What needs to be done
Each line that contains "PutImagePolicyRequest" needs to be copied from the listing.
***** Recorded data *****
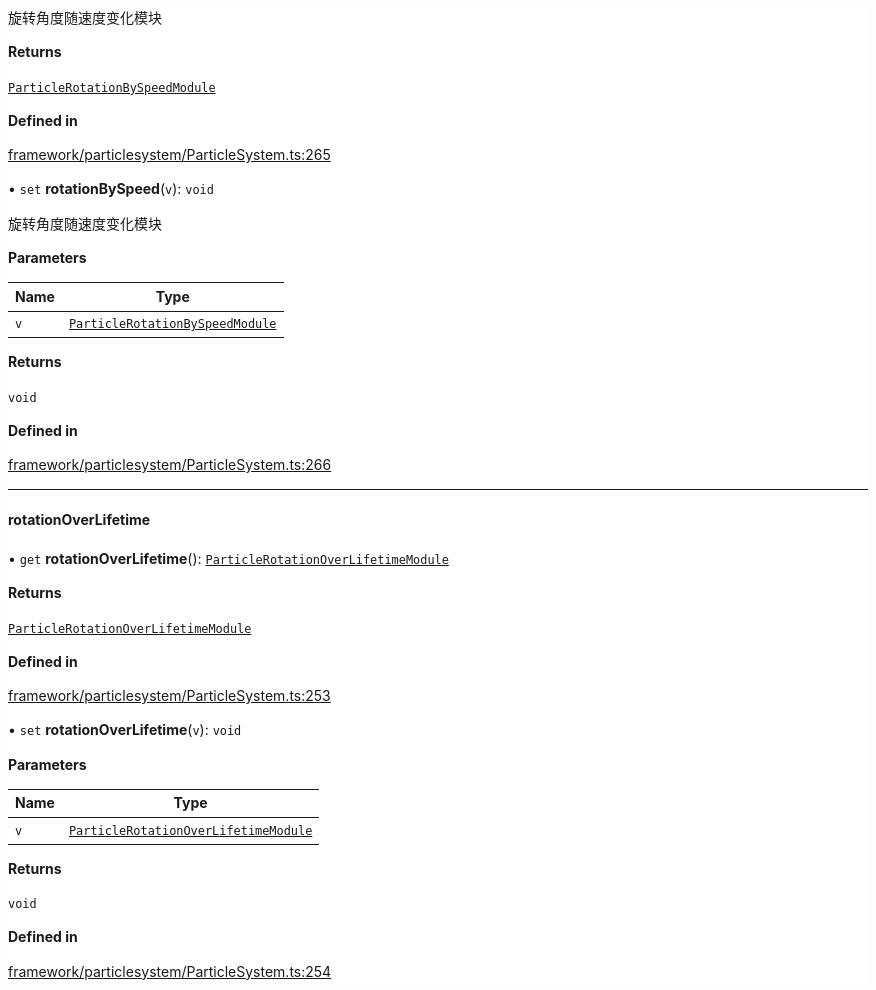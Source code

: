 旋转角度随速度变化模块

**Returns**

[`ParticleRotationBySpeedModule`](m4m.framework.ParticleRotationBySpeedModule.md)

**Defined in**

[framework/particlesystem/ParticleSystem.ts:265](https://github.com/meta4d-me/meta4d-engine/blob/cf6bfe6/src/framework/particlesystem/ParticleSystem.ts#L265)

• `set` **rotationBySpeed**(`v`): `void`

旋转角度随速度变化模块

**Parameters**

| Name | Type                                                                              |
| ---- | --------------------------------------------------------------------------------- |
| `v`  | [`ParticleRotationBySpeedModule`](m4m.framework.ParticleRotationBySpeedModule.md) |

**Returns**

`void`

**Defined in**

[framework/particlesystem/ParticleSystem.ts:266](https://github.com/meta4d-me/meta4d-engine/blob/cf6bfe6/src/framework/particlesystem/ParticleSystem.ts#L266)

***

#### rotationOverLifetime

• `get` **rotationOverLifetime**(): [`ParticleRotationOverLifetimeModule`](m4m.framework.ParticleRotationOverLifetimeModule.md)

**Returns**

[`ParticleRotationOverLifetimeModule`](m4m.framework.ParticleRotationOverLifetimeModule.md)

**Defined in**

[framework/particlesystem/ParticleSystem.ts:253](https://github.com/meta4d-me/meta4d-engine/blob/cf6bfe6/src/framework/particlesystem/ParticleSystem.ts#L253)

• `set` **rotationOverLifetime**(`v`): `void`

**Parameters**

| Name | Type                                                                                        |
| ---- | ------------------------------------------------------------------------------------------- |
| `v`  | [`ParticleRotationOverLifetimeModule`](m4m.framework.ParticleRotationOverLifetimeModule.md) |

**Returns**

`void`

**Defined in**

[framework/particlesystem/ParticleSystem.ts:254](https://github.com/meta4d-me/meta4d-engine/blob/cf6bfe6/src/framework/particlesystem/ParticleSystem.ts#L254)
*****
***** Recorded data *****
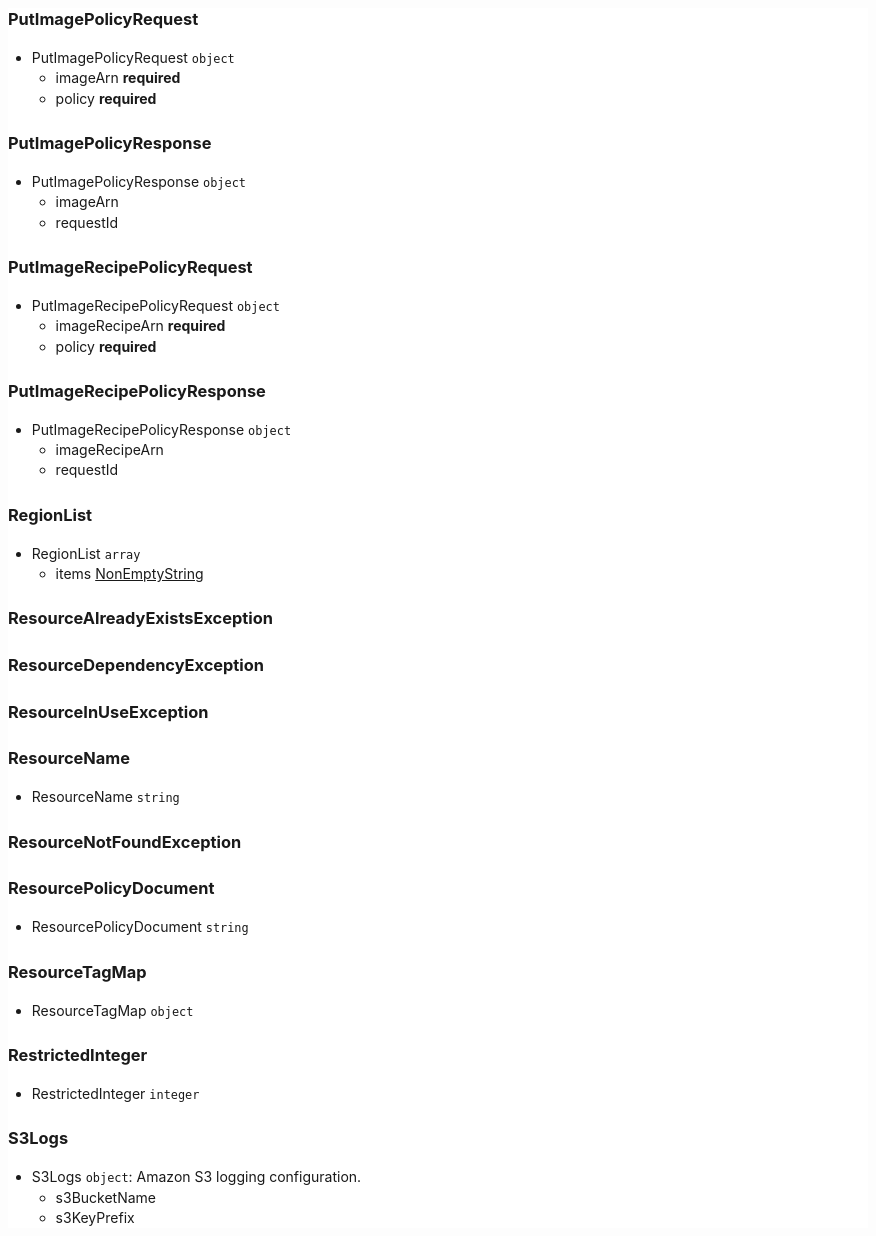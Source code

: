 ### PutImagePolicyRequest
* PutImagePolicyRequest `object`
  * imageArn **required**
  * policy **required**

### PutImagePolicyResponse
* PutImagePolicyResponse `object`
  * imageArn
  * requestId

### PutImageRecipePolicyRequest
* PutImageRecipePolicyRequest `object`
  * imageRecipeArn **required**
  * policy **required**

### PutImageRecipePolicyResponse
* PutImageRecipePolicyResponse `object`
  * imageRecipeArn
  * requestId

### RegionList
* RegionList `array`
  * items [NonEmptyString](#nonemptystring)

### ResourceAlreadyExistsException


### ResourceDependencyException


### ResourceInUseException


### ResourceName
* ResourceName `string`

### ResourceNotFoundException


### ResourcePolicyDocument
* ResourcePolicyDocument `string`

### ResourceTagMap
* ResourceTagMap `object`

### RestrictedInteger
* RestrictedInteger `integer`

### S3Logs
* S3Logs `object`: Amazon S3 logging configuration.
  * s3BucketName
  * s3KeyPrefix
*****
Solution for this exercise
: ### PutImagePolicyRequest
* PutImagePolicyRequest `object`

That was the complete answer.